While we wait for maid service robots, news that computers can be trained as human mimics for labeling of multimedia resources. Game-powered machine learning reports success with game based training for music labeling.
The authors, Luke Barrington, Douglas Turnbull, and Gert Lanckriet, neatly summarize music labeling as a problem of volume:
…Pandora, a popular Internet radio service, employs musicologists to annotate songs with a fixed vocabulary of about five hundred tags. Pandora then creates personalized music playlists by finding songs that share a large number of tags with a user-specified seed song. After 10 y of effort by up to 50 full time musicologists, less than 1 million songs have been manually annotated (5), representing less than 5% of the current iTunes catalog.
A problem that extends to the “…7 billion images are uploaded to Facebook each month (1), YouTube users upload 24 h of video content per minute….”
The authors created www.HerdIt.org to:
… investigate and answer two important questions. First, we demonstrate that the collective wisdom of Herd It’s crowd of nonexperts can train machine learning algorithms as well as expert annotations by paid musicologists. In addition, our approach offers distinct advantages over training based on static expert annotations: it is cost-effective, scalable, and has the flexibility to model demographic and temporal changes in the semantics of music. Second, we show that integrating Herd It in an active learning loop trains accurate tag models more effectively; i.e., with less human effort, compared to a passive approach.
The approach promises an augmentation (not replacement) of human judgement with regard to classification of music. An augmentation that would enable human judgement to reach further across the musical corpus than ever before:
…while a human-only approach requires the same labeling effort for the first song as for the millionth, our game-powered machine learning solution needs only a small, reliable training set before all future examples can be labeled automatically, improving efficiency and cost by orders of magnitude. Tagging a new song takes 4 s on a modern CPU: in just a week, eight parallel processors could tag 1 million songs or annotate Pandora’s complete song collection, which required a decade of effort from dozens of trained musicologists.

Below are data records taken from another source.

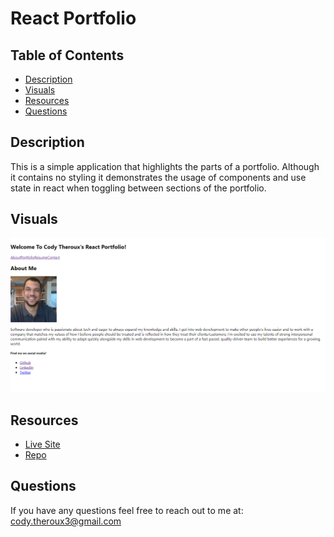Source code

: # React Portfolio

## Table of Contents
- [Description](#description)
- [Visuals](#visuals)
- [Resources](#resources)
- [Questions](#questions)

## Description
This is a simple application that highlights the parts of a portfolio. Although it contains no styling it demonstrates the usage of components and use state in react when toggling between sections of the portfolio.
## Visuals
![Picture of About Page](./src/assets/images/React-App.png)

## Resources
- [Live Site](https://quiet-river-08951.herokuapp.com/ )
- [Repo](https://github.com/codytheroux96/react-portfolio)

## Questions
If you have any questions feel free to reach out to me at: cody.theroux3@gmail.com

A promising technique for IR with regard to multimedia resources.
What I wonder about is the extension of the technique, games designed to train machine learning for:
- e-discovery in legal proceedings
- “tagging” or indexing if you will, text resources
- vocabulary expansion for searching
- contexts for semantic matching
- etc.
A first person shooter game that annotates the New York Times archives would be really cool!